Dalam upaya mengatasi krisis ini, pemerintah dan swasta telah menginvestasikan miliaran rupiah pada teknologi seperti PLTS (Pembangkit Listrik Tenaga Sampah) dan RDF (Refuse-Derived Fuel). Namun, setelah lebih dari satu dekade implementasi, teknologi ini gagal menunjukkan hasil signifikan. Artikel ini akan menganalisis mengapa PLTS dan RDF tidak efektif dalam menyelesaikan masalah sampah di Indonesia.

Key Takeaways:
- PLTS dan RDF mengalami kendala teknis, ekonomi, dan lingkungan.
- Kebijakan publik masih terlalu fokus pada solusi "cepat" daripada sistem terpadu.
- Alternatif seperti pengelolaan sampah 3R (Reduce, Reuse, Recycle) lebih berkelanjutan.
Dalam artikel ini, kita akan membahas:
- Pengertian PLTS dan RDF.
- Kenapa teknologi ini gagal.
- Kasus studi di Indonesia.
- Solusi alternatif yang lebih efektif.
Siapakah yang harus bertanggung jawab? Dan bagaimana kita bisa mengubah paradigma pengelolaan sampah di Indonesia? Mari kita bahas lebih dalam.
Pengertian PLTS dan RDF
1. PLTS (Pembangkit Listrik Tenaga Sampah)
PLTS adalah teknologi yang mengubah sampah menjadi energi listrik melalui proses termal. Sampah diolah melalui metode seperti:
- Gasifikasi: Penguraian sampah pada suhu tinggi untuk menghasilkan gas syntesis yang kemudian dibakar untuk menggerakkan turbin.
- Landfill Gas (LFG): Pengumpulan gas metana dari TPA untuk diubah menjadi listrik.
Contoh proyek PLTS di Indonesia:
- PLTS Benowo (Surabaya): Beroperasi sejak 2015 dengan kapasitas 9 MW, menggunakan teknik LFG power plant.
- PLTS Putri Cempo (Solo): Kapasitas 2,5 MW, mengolah 200 ton sampah/hari melalui gasifikasi.
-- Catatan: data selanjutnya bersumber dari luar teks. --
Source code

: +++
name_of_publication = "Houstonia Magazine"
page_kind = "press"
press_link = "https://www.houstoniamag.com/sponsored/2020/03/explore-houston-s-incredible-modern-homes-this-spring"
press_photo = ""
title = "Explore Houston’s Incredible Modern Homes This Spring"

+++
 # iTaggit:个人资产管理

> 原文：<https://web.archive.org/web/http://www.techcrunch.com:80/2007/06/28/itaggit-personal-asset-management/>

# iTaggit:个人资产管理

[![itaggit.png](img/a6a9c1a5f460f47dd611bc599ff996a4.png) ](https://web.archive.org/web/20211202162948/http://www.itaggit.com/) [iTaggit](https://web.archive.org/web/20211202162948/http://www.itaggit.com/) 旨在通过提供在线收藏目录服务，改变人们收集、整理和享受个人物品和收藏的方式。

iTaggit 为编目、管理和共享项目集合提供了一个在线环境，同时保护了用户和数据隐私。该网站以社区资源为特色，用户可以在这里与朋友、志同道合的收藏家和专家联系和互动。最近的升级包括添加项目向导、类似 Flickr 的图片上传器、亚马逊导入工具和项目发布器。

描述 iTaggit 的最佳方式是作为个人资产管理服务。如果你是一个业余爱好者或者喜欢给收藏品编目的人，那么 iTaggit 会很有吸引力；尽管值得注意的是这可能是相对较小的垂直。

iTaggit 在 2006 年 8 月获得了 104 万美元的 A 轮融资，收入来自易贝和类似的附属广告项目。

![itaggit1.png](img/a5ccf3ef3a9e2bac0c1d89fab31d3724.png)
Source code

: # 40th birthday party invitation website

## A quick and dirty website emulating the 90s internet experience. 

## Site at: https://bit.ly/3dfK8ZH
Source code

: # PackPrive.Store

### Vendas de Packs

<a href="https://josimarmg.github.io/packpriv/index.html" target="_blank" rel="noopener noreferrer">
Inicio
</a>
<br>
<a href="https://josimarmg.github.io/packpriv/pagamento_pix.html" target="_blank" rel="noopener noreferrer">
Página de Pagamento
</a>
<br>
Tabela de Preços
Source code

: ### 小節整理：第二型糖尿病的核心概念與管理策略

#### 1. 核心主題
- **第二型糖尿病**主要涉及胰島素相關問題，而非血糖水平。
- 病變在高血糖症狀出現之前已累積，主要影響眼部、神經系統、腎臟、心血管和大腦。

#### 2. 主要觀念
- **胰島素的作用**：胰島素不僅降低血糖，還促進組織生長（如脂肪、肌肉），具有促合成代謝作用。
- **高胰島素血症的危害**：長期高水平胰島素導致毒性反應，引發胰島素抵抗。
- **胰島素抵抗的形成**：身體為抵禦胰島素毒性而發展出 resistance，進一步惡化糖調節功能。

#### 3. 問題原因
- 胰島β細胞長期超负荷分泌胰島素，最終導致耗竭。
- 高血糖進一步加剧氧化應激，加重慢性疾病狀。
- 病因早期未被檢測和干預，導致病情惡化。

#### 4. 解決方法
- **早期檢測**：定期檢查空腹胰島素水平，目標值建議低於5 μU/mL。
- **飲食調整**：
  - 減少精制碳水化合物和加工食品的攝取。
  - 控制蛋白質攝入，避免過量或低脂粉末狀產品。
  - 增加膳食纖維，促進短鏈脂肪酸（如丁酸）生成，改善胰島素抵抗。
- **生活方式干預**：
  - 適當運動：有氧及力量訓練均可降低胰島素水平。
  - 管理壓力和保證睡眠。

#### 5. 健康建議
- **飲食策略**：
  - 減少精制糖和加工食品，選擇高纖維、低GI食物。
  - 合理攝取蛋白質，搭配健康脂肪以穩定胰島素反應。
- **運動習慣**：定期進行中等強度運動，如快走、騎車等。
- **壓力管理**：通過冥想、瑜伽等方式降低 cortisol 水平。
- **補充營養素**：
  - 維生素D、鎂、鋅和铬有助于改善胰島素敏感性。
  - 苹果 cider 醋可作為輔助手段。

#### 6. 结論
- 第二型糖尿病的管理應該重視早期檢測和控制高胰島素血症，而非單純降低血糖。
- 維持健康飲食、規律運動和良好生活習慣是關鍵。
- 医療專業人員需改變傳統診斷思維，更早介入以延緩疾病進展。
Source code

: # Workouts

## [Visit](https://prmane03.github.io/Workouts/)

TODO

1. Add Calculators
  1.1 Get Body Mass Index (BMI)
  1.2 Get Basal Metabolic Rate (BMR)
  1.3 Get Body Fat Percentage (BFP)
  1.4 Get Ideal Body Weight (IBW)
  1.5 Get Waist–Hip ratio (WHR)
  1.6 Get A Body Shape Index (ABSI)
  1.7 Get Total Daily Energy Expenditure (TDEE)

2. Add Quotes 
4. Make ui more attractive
2. RDF (Refuse-Derived Fuel)
RDF adalah teknologi konversi sampah menjadi bahan bakar padat melalui proses:
- Sortasi: Memisahkan sampah organik dari anorganik.
- Shredding: Menghancurkan sampah menjadi ukuran kecil.
- Drying: Pengeringan untuk mengurangi kadar air.
- Pelletizing: Pembentukan bahan bakar padat (pellet).
Contoh proyek RDF di Indonesia:
- RDF Plant Rorotan (Jakarta): Kapasitas 2.500 ton/hari, dioperasikan oleh PT. Sumber Energi Rejeki.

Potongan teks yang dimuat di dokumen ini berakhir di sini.